══ Supplied information ══
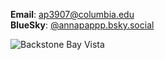 __Email__: [ap3907@columbia.edu](ap3907@columbia.edu)\
__BlueSky__: [@annapappp.bsky.social](https://bsky.app/profile/annapappp.bsky.social)

![Backstone Bay Vista](/images/valdez.png)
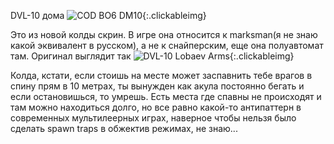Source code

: ---
---
DVL-10 дома
![COD BO6 DM10]({{site.url}}/assets/images/cod_dm10.png){:.clickableimg}

Это из новой колды скрин. В игре она относится к marksman(я не знаю какой эквивалент в русском), а не к снайперским, еще она полуавтомат там.
Оригинал выглядит так
![DVL-10 Lobaev Arms]({{site.url}}/assets/images/dvl10.png){:.clickableimg}

Колда, кстати, если стоишь на месте может заспавнить тебе врагов в спину прям в 10 метрах, ты вынужден как акула постоянно бегать и если остановишься, то умрешь. Есть места где спавны не происходят и там можно находиться долго, но все равно какой-то антипаттерн в современных мультилеерных играх, наверное чтобы нельзя было сделать spawn traps в обжектив режимах, не знаю...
═══
> **Task prompt**: Your response must reproduce every line of the data exactly, with images omitted.

> **Final answer**:
 __Email__: [ap3907@columbia.edu](ap3907@columbia.edu)\
__BlueSky__: [@annapappp.bsky.social](https://bsky.app/profile/annapappp.bsky.social)

![Backstone Bay Vista](/images/valdez.png)
Source code

: ---
---
DVL-10 дома
![COD BO6 DM10]({{site.url}}/assets/images/cod_dm10.png){:.clickableimg}

Это из новой колды скрин. В игре она относится к marksman(я не знаю какой эквивалент в русском), а не к снайперским, еще она полуавтомат там.
Оригинал выглядит так
![DVL-10 Lobaev Arms]({{site.url}}/assets/images/dvl10.png){:.clickableimg}

Колда, кстати, если стоишь на месте может заспавнить тебе врагов в спину прям в 10 метрах, ты вынужден как акула постоянно бегать и если остановишься, то умрешь. Есть места где спавны не происходят и там можно находиться долго, но все равно какой-то антипаттерн в современных мультилеерных играх, наверное чтобы нельзя было сделать spawn traps в обжектив режимах, не знаю...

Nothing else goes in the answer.